Which lines of the entries below include "invalidité"? List them all.

-- Opening Marker --

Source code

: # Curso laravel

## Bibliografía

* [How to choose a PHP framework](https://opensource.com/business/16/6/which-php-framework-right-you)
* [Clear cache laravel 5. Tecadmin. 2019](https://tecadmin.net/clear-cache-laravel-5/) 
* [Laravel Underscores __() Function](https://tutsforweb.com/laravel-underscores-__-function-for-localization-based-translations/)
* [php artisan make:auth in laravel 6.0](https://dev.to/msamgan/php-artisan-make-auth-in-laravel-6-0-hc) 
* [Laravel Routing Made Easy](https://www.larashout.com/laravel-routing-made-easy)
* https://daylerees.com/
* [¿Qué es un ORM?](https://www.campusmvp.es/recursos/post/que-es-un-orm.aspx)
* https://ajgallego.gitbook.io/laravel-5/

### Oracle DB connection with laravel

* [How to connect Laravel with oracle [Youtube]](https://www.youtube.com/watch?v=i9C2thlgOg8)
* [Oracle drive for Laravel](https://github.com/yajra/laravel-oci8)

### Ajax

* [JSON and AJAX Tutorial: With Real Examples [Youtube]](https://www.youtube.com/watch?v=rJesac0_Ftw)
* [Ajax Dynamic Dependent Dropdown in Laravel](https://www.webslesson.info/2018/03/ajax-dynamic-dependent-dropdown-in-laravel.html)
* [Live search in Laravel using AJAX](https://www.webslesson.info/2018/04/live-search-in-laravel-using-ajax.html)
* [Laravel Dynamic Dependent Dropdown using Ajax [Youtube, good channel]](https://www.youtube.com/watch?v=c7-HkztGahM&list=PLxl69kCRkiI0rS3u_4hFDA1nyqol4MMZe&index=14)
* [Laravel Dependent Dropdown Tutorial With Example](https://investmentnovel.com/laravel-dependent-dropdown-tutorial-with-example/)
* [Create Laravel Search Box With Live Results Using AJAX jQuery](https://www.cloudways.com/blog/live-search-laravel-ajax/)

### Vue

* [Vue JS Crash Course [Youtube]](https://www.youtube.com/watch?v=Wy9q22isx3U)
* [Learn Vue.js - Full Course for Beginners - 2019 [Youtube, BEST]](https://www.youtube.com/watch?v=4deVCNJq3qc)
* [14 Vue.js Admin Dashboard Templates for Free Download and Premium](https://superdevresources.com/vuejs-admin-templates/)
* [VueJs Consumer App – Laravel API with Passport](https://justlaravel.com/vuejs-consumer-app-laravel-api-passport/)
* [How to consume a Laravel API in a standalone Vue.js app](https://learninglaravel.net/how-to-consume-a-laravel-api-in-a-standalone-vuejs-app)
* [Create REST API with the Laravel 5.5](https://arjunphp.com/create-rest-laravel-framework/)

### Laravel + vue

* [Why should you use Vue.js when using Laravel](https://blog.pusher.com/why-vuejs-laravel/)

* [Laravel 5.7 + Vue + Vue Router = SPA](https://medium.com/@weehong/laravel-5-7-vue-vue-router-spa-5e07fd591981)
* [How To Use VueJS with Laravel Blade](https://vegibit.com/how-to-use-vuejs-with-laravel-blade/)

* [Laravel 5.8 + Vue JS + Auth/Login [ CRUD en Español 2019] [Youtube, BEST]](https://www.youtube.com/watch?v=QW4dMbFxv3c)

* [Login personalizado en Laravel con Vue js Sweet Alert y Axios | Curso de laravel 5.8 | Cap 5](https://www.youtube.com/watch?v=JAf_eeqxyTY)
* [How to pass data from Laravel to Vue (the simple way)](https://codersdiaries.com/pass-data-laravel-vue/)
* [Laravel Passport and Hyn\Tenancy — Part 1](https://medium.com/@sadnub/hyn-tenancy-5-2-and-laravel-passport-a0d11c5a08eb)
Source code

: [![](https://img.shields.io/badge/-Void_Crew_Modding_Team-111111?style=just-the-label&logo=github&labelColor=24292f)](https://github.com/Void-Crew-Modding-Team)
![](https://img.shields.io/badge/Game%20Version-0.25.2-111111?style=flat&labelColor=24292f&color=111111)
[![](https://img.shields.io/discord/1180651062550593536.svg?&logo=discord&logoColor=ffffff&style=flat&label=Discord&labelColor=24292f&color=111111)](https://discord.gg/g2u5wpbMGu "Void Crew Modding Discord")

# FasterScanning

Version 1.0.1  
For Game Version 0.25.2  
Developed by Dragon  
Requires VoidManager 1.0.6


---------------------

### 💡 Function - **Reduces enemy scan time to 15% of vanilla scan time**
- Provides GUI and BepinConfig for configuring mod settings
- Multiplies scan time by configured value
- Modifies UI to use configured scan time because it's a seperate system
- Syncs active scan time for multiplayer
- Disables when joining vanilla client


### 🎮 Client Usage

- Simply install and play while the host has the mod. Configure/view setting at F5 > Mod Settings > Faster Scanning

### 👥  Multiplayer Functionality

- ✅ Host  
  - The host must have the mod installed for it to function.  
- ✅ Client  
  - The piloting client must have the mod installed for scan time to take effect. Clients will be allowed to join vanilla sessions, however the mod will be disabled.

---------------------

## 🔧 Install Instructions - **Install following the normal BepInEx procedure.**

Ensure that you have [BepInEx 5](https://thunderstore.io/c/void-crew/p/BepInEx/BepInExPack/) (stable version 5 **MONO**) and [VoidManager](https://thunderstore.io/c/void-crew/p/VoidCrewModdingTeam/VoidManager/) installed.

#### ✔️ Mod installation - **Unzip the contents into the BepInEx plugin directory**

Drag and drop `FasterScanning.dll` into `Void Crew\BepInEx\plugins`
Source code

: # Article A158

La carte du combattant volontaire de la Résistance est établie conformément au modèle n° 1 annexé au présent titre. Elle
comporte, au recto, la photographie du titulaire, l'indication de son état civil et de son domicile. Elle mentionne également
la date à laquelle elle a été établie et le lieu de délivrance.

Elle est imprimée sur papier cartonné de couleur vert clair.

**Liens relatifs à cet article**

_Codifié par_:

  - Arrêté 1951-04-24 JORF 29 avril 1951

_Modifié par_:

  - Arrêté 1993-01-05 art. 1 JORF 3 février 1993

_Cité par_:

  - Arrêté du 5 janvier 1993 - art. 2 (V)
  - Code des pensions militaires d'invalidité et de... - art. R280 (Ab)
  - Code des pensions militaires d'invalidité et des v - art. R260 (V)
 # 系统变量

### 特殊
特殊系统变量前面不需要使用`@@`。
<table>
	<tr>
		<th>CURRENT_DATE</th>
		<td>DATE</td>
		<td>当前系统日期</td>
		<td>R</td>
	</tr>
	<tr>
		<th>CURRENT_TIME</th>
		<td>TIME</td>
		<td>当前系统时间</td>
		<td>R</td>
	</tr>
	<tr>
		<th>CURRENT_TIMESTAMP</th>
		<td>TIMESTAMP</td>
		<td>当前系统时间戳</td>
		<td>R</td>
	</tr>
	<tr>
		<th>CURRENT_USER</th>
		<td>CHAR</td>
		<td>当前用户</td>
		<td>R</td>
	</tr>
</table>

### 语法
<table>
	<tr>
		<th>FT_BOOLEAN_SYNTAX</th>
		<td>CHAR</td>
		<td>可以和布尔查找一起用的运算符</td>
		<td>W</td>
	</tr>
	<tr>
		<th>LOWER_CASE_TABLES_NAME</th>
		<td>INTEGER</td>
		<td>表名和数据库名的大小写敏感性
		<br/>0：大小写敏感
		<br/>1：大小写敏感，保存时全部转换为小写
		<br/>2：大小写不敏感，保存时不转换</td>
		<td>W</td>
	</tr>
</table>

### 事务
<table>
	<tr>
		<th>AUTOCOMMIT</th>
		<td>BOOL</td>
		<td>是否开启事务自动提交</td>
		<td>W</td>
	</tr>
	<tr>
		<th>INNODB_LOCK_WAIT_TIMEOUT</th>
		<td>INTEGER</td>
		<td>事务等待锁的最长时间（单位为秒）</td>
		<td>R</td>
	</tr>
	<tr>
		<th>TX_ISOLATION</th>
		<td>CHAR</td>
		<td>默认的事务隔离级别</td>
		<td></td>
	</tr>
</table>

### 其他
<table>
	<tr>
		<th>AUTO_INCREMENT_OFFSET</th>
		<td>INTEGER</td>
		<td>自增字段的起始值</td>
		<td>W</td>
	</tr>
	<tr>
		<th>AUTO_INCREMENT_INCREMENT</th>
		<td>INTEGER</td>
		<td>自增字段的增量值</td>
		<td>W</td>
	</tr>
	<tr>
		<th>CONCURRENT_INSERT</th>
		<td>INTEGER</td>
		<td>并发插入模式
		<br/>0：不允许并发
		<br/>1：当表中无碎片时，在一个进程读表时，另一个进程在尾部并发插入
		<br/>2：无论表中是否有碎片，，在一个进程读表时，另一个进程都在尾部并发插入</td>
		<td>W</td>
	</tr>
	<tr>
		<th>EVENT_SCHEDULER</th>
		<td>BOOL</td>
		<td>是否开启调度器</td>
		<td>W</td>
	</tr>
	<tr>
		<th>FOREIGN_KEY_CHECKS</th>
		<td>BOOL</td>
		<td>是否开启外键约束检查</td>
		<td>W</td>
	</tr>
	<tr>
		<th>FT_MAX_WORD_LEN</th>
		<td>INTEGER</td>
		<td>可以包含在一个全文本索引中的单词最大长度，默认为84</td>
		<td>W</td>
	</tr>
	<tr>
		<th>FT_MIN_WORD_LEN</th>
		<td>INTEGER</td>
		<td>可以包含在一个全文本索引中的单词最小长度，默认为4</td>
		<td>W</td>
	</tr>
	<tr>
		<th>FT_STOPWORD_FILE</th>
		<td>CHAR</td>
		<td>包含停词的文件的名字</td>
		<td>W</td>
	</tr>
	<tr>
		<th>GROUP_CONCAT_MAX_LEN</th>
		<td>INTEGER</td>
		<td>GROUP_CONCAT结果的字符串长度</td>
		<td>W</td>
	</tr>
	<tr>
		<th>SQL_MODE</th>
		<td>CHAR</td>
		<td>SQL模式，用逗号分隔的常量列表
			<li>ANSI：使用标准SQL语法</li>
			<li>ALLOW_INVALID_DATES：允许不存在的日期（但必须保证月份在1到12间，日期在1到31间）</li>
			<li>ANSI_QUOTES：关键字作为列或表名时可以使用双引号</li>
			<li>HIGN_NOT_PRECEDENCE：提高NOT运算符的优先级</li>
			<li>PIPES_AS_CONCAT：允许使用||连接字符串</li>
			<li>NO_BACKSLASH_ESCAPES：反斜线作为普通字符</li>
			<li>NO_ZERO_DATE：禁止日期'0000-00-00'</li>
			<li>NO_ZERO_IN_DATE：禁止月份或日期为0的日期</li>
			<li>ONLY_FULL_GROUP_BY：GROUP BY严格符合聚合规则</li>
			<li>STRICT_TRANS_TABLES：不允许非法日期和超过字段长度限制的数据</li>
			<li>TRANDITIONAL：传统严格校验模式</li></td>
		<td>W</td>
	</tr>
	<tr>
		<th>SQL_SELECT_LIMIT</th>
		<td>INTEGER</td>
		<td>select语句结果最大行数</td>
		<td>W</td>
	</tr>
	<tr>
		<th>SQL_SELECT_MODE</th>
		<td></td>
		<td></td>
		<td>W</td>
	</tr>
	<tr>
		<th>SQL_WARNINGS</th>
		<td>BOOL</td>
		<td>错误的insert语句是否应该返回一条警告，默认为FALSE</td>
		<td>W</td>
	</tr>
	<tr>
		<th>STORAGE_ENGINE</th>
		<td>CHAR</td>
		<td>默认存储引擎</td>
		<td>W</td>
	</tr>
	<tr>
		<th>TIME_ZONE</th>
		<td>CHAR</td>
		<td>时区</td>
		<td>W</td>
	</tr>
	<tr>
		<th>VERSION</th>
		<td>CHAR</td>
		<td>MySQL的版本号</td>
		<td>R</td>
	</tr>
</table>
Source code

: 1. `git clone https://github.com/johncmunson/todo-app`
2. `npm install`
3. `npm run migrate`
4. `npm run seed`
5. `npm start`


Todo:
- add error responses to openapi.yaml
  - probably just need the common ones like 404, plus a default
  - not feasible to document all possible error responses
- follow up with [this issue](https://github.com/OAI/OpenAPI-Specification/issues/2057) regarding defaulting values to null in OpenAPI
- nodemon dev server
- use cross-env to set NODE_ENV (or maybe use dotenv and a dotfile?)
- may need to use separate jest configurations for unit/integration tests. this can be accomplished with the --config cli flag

-- Closing Marker --

• **RESPONSE AREA**:
  - Code des pensions militaires d'invalidité et de... - art. R280 (Ab)
  - Code des pensions militaires d'invalidité et des v - art. R260 (V)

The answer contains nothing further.